FedEx, par exemple, a engagé 100 millions USD d’investissements au bénéfice du Yale Center for Natural Carbon Capture, afin de financer des recherches interdisciplinaires appliquées sur les solutions de séquestration du carbone. Les chercheurs de ce centre mettront au point des méthodes inspirées des systèmes naturels de stockage du carbone, notamment les écosystèmes biologiques et le cycle géologique du carbone. Leur mission consiste à améliorer autant que possible la vitesse d’absorption du carbone, la quantité stockable et la durée de ce stockage. L’objectif premier est d’aider à compenser l’équivalent des émissions de GES du trafic aérien actuel, mais à terme, l’idéal sera d’étendre le périmètre des recherches pour un maximum d’impact.

Nous considérons que la collaboration entre un vaste éventail de parties prenantes, y compris des scientifiques et des universitaires, représente une étape vitale pour accélérer le développement de stratégies climatiques.
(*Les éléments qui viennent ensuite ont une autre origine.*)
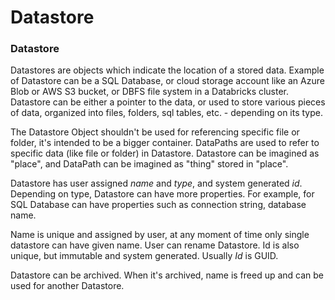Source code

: # Datastore

### Datastore

Datastores are objects which indicate the location of a stored data. Example of Datastore can be a SQL Database, or cloud storage account like an Azure Blob or AWS S3 bucket, or DBFS file system in a Databricks cluster. Datastore can be either a pointer to the data, or used to store various pieces of data, organized into files, folders, sql tables, etc. - depending on its type.

The Datastore Object shouldn't be used for referencing specific file or folder, it's intended to be a bigger container. DataPaths are used to refer to specific data (like file or folder)  in Datastore. Datastore can be imagined as "place", and DataPath can be imagined as "thing" stored in "place".

Datastore has user assigned *name* and *type*, and system generated *id*. Depending on type, Datastore can have more properties. For example, for SQL Database can have properties such as connection string, database name.

Name is unique and assigned by user, at any moment of time only single datastore can have given name. User can rename Datastore. Id is also unique, but immutable and system generated. Usually *Id* is GUID.

Datastore can be archived. When it's archived, name is freed up and can be used for another Datastore.
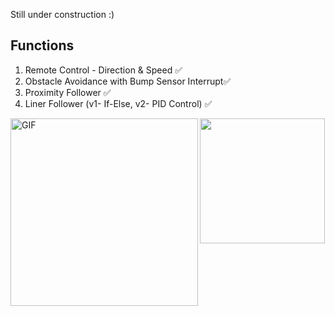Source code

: Still under construction :)



## Functions

1) Remote Control - Direction & Speed ✅
2) Obstacle Avoidance with Bump Sensor Interrupt✅
3) Proximity Follower ✅
4) Liner Follower (v1- If-Else, v2- PID Control) ✅

<img align="left" alt="GIF" height="300px" src="https://github.com/Cebelle1/NTU-SCSE-Y2/assets/84433822/64968480-8720-49cc-912a-82f349e95a84" />
<img src="https://github.com/Cebelle1/NTU-SCSE-Y2/assets/84433822/c462587e-c398-4572-95c8-c84977148ca5" height="200" />

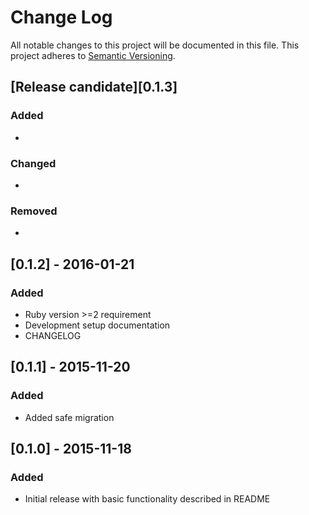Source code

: # Change Log
All notable changes to this project will be documented in this file.
This project adheres to [Semantic Versioning](http://semver.org/).

## [Release candidate][0.1.3]
### Added
-
### Changed
-
### Removed
-

## [0.1.2] - 2016-01-21
### Added
- Ruby version >=2 requirement
- Development setup documentation
- CHANGELOG

## [0.1.1] - 2015-11-20
### Added
- Added safe migration

## [0.1.0] - 2015-11-18
### Added
- Initial release with basic functionality described in README
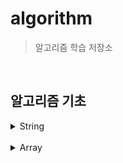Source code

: # algorithm
> 알고리즘 학습 저장소

<br>

## 알고리즘 기초

<details>
<summary>String</summary>

- [대소문자 변환](basic/string/case_conversion/Main.java)
- [문자 찾기](basic/string/find_char/Main.java)
- [문장 속 단어](basic/string/words_in_sentence/Main.java)
- [단어 뒤집기](basic/string/word_flip/Main.java)
- [특정 문자 뒤집기](basic/string/word_flip_specific/Main.java)
- [중복문자 제거](basic/string/중복문자제거/Main.java)
- [회문문자열](basic/string/회문문자열/Main.java)
- [숫자만 추출](basic/string/숫자만_추출/Main.java)
- [가장 짧은 문자거리](basic/string/문자거리/Main.java)
- [문자열 압축](basic/string/문자열압축/Main.java)
- [암호](basic/string/암호/Main.java)

</details>

<br>

<details>
<summary>Array</summary>

- [큰 수 출력하기](basic/array/큰수출력하기/Main.java)
- [보이는 학생](basic/array/보이는학생/Main.java)
- [가위바위보](basic/array/가위바위보/Main.java)
</details>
Naturellement, les progrès technologiques sont impossibles à prévoir, et même si ces derniers doivent avoir au final d’importants bienfaits, d’ici là, il est essentiel que la société et les entreprises prennent toutes les mesures de prudence pour contrôler leurs émissions de carbone. Dans chaque secteur, les investisseurs doivent bien comprendre les avantages spécifiques d’un plan de décarbonisation pour les entreprises, de même que les risques pouvant résulter de leur inertie. Avec son programme ambitieux, FedEx fournit aux actionnaires des clés d’analyse importantes pour identifier les entreprises dotées de projets solides afin d’améliorer leur activité tout en luttant contre le changement climatique.